■ **EXERCISE DIRECTIONS**:
Your answer should repeat every line of the records below in which the word "grep" appears.

(Dataset entries)
•••••

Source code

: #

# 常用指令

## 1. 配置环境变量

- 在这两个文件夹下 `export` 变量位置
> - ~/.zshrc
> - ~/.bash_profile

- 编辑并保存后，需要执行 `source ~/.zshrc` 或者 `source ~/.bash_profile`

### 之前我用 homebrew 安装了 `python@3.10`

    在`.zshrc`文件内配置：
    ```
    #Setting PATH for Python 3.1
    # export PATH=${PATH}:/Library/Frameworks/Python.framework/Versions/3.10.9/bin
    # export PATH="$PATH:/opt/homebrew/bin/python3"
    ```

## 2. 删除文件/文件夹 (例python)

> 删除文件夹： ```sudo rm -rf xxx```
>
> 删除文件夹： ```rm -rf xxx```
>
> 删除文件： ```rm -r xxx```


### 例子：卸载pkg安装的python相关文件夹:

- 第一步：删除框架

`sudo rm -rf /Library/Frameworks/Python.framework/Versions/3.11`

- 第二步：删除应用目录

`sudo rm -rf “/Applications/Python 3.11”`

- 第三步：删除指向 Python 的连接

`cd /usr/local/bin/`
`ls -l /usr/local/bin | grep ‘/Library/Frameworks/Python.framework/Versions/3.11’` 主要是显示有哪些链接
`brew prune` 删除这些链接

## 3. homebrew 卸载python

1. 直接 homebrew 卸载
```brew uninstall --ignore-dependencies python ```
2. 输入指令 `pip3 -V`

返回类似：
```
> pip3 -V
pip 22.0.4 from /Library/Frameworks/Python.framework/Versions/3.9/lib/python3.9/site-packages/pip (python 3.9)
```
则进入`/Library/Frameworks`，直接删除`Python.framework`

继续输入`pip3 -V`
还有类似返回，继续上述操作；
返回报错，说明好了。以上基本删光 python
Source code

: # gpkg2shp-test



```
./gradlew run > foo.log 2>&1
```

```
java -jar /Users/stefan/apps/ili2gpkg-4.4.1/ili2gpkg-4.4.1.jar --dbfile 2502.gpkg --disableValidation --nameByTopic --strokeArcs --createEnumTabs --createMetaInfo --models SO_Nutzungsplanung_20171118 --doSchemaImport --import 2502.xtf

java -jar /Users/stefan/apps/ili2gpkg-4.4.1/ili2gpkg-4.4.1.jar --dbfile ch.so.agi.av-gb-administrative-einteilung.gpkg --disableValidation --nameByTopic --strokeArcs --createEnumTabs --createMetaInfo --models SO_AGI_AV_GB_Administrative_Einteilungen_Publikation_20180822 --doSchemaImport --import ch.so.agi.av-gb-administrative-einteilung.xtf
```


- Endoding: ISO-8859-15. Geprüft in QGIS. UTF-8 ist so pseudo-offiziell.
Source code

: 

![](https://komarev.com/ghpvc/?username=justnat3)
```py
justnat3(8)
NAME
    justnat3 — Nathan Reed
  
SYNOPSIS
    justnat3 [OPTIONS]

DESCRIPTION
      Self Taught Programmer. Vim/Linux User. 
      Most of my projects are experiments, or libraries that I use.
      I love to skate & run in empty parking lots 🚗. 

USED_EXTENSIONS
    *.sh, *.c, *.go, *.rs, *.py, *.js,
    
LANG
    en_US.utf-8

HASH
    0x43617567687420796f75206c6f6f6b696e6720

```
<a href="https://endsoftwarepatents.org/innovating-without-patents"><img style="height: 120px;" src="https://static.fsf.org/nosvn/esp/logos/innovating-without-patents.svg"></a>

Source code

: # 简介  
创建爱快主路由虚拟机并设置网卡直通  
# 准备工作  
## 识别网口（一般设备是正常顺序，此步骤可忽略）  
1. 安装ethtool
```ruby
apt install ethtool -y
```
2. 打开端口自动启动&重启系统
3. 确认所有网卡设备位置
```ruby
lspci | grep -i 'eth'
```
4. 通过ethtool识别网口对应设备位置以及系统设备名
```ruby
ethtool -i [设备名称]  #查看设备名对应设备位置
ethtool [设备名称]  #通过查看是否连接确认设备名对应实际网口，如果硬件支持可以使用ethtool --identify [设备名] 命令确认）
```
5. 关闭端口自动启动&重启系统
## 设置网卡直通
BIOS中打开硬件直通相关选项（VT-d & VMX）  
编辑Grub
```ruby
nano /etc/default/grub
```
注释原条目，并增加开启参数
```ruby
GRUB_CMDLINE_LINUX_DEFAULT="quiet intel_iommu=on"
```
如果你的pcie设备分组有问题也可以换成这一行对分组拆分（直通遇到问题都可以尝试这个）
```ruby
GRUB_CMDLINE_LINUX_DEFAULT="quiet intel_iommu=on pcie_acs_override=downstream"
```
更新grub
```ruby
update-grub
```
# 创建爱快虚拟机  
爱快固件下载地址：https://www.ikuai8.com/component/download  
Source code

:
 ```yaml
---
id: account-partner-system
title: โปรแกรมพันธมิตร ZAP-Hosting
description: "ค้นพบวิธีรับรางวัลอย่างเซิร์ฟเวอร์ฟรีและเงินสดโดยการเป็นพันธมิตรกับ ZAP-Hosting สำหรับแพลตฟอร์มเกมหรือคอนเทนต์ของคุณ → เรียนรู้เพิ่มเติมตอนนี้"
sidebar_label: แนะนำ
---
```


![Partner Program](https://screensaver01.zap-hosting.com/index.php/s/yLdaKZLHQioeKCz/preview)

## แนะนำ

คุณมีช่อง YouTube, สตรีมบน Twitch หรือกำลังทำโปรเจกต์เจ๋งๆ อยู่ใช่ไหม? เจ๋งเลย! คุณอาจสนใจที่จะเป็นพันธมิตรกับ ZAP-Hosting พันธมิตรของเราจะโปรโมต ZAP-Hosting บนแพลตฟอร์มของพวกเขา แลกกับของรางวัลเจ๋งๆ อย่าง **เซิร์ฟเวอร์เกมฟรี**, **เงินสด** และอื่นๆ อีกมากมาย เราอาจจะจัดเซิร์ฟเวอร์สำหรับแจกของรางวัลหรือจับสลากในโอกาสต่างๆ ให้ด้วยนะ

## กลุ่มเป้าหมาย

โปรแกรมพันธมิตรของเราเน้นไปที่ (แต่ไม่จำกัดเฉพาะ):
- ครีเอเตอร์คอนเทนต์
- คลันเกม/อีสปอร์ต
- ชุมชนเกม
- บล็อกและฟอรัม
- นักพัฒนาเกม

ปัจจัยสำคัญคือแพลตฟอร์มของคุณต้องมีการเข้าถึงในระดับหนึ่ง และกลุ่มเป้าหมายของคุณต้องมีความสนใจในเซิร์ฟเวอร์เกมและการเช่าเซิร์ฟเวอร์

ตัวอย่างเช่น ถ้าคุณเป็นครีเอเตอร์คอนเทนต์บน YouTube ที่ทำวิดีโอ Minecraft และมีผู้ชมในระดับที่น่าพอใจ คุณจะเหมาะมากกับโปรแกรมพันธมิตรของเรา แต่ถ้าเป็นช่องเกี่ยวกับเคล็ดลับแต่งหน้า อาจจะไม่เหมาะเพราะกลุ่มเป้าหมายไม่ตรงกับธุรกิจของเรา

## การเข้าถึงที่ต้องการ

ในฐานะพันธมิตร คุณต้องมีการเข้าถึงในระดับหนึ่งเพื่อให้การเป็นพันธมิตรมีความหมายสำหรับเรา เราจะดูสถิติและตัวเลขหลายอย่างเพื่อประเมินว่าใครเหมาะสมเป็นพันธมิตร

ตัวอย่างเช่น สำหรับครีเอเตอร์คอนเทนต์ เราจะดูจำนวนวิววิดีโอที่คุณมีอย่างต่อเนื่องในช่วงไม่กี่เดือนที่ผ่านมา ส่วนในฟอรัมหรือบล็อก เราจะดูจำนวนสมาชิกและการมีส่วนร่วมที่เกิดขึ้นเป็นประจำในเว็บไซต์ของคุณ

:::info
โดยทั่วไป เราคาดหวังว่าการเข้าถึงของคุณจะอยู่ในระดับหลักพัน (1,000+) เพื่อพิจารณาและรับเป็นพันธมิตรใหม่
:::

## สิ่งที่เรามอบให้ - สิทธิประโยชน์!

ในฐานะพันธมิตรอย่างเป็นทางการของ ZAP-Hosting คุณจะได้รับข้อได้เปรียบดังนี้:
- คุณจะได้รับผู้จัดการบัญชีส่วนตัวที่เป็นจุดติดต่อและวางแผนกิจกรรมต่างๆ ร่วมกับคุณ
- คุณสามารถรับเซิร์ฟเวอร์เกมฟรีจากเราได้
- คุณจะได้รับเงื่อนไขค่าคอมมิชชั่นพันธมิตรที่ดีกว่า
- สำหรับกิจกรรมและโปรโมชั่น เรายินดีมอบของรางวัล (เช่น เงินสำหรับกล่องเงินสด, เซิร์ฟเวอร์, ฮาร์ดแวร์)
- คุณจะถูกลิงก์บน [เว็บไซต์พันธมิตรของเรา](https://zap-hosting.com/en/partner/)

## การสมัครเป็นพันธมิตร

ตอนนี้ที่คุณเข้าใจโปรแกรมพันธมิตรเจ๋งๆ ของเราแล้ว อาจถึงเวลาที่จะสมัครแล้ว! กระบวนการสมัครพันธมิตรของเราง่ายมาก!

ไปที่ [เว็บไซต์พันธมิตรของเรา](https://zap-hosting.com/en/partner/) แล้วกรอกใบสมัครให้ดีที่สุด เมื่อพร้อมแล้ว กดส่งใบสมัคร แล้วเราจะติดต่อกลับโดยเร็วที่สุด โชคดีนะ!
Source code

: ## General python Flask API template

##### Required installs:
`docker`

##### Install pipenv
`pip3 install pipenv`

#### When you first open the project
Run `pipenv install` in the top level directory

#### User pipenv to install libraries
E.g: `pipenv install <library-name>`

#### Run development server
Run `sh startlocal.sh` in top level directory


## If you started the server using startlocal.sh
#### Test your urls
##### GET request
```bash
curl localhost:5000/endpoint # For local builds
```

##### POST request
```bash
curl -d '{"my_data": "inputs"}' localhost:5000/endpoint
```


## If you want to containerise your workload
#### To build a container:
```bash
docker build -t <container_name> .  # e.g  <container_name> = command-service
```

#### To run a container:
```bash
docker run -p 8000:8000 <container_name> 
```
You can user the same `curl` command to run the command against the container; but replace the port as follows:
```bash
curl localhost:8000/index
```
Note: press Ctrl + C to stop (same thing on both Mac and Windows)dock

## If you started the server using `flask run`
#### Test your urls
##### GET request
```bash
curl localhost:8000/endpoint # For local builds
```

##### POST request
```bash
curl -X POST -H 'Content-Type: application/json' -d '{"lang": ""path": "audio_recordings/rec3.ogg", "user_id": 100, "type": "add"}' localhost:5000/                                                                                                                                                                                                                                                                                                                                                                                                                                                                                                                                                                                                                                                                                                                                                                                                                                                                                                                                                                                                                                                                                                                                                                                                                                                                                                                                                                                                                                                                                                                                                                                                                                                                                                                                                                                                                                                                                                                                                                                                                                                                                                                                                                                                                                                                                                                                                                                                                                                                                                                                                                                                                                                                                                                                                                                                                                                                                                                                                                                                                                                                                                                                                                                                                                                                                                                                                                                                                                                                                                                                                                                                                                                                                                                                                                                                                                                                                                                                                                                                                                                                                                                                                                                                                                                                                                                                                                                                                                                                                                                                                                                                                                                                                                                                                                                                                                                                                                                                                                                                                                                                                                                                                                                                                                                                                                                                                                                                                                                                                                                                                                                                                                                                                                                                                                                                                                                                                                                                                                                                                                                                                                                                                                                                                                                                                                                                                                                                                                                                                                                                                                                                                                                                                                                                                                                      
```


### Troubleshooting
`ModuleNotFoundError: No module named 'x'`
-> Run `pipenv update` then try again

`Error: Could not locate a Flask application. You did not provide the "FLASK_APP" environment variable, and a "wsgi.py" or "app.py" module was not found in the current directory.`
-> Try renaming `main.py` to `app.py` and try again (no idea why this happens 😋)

•••••

■ **EXPECTED OUTPUT**:
`ls -l /usr/local/bin | grep ‘/Library/Frameworks/Python.framework/Versions/3.11’` 主要是显示有哪些链接
lspci | grep -i 'eth'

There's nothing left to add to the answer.